● **WHAT IS EXPECTED**: Copy the data exactly. Images are the one exception.

____

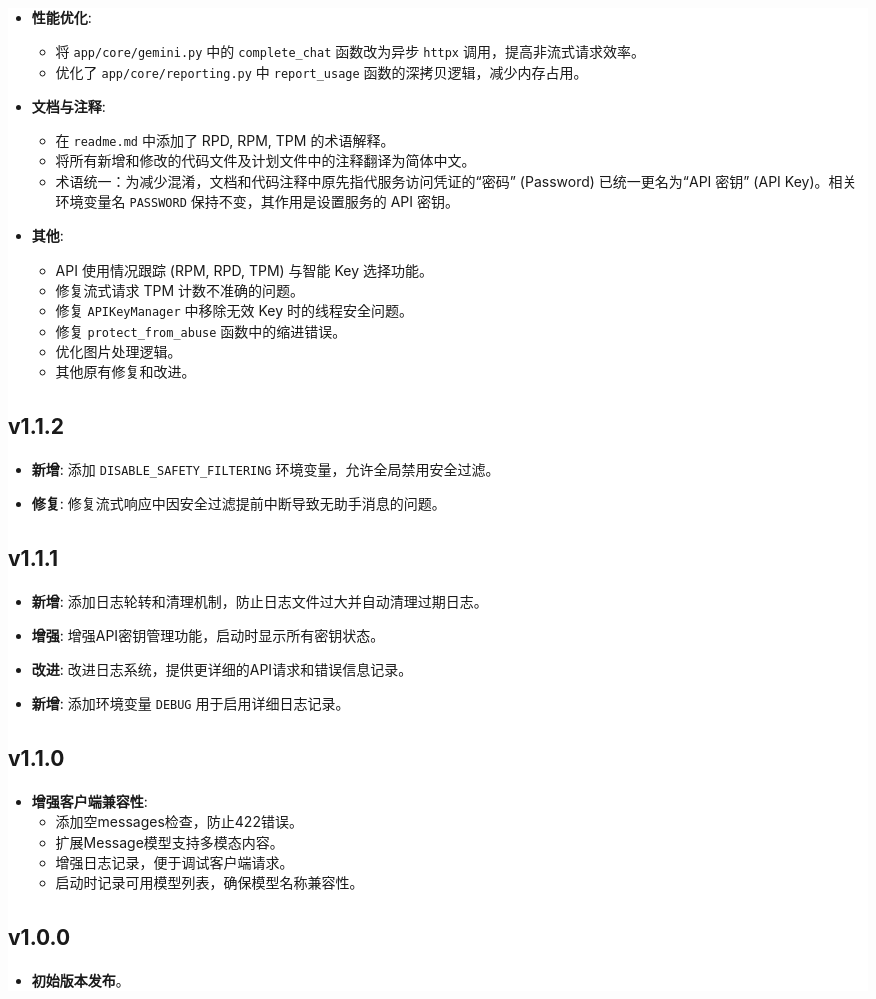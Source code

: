 - **性能优化**:
  - 将 `app/core/gemini.py` 中的 `complete_chat` 函数改为异步 `httpx` 调用，提高非流式请求效率。
  - 优化了 `app/core/reporting.py` 中 `report_usage` 函数的深拷贝逻辑，减少内存占用。

- **文档与注释**:
  - 在 `readme.md` 中添加了 RPD, RPM, TPM 的术语解释。
  - 将所有新增和修改的代码文件及计划文件中的注释翻译为简体中文。
  - 术语统一：为减少混淆，文档和代码注释中原先指代服务访问凭证的“密码” (Password) 已统一更名为“API 密钥” (API Key)。相关环境变量名 `PASSWORD` 保持不变，其作用是设置服务的 API 密钥。

- **其他**:
  - API 使用情况跟踪 (RPM, RPD, TPM) 与智能 Key 选择功能。
  - 修复流式请求 TPM 计数不准确的问题。
  - 修复 `APIKeyManager` 中移除无效 Key 时的线程安全问题。
  - 修复 `protect_from_abuse` 函数中的缩进错误。
  - 优化图片处理逻辑。
  - 其他原有修复和改进。

## v1.1.2

- **新增**: 添加 `DISABLE_SAFETY_FILTERING` 环境变量，允许全局禁用安全过滤。

- **修复**: 修复流式响应中因安全过滤提前中断导致无助手消息的问题。

## v1.1.1

- **新增**: 添加日志轮转和清理机制，防止日志文件过大并自动清理过期日志。

- **增强**: 增强API密钥管理功能，启动时显示所有密钥状态。

- **改进**: 改进日志系统，提供更详细的API请求和错误信息记录。

- **新增**: 添加环境变量 `DEBUG` 用于启用详细日志记录。

## v1.1.0

- **增强客户端兼容性**:
  - 添加空messages检查，防止422错误。
  - 扩展Message模型支持多模态内容。
  - 增强日志记录，便于调试客户端请求。
  - 启动时记录可用模型列表，确保模型名称兼容性。

## v1.0.0

- **初始版本发布**。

____

● **SOLUTION**:
Source code

: - **性能优化**:
  - 将 `app/core/gemini.py` 中的 `complete_chat` 函数改为异步 `httpx` 调用，提高非流式请求效率。
  - 优化了 `app/core/reporting.py` 中 `report_usage` 函数的深拷贝逻辑，减少内存占用。

- **文档与注释**:
  - 在 `readme.md` 中添加了 RPD, RPM, TPM 的术语解释。
  - 将所有新增和修改的代码文件及计划文件中的注释翻译为简体中文。
  - 术语统一：为减少混淆，文档和代码注释中原先指代服务访问凭证的“密码” (Password) 已统一更名为“API 密钥” (API Key)。相关环境变量名 `PASSWORD` 保持不变，其作用是设置服务的 API 密钥。

- **其他**:
  - API 使用情况跟踪 (RPM, RPD, TPM) 与智能 Key 选择功能。
  - 修复流式请求 TPM 计数不准确的问题。
  - 修复 `APIKeyManager` 中移除无效 Key 时的线程安全问题。
  - 修复 `protect_from_abuse` 函数中的缩进错误。
  - 优化图片处理逻辑。
  - 其他原有修复和改进。

## v1.1.2

- **新增**: 添加 `DISABLE_SAFETY_FILTERING` 环境变量，允许全局禁用安全过滤。

- **修复**: 修复流式响应中因安全过滤提前中断导致无助手消息的问题。

## v1.1.1

- **新增**: 添加日志轮转和清理机制，防止日志文件过大并自动清理过期日志。

- **增强**: 增强API密钥管理功能，启动时显示所有密钥状态。

- **改进**: 改进日志系统，提供更详细的API请求和错误信息记录。

- **新增**: 添加环境变量 `DEBUG` 用于启用详细日志记录。

## v1.1.0

- **增强客户端兼容性**:
  - 添加空messages检查，防止422错误。
  - 扩展Message模型支持多模态内容。
  - 增强日志记录，便于调试客户端请求。
  - 启动时记录可用模型列表，确保模型名称兼容性。

## v1.0.0

- **初始版本发布**。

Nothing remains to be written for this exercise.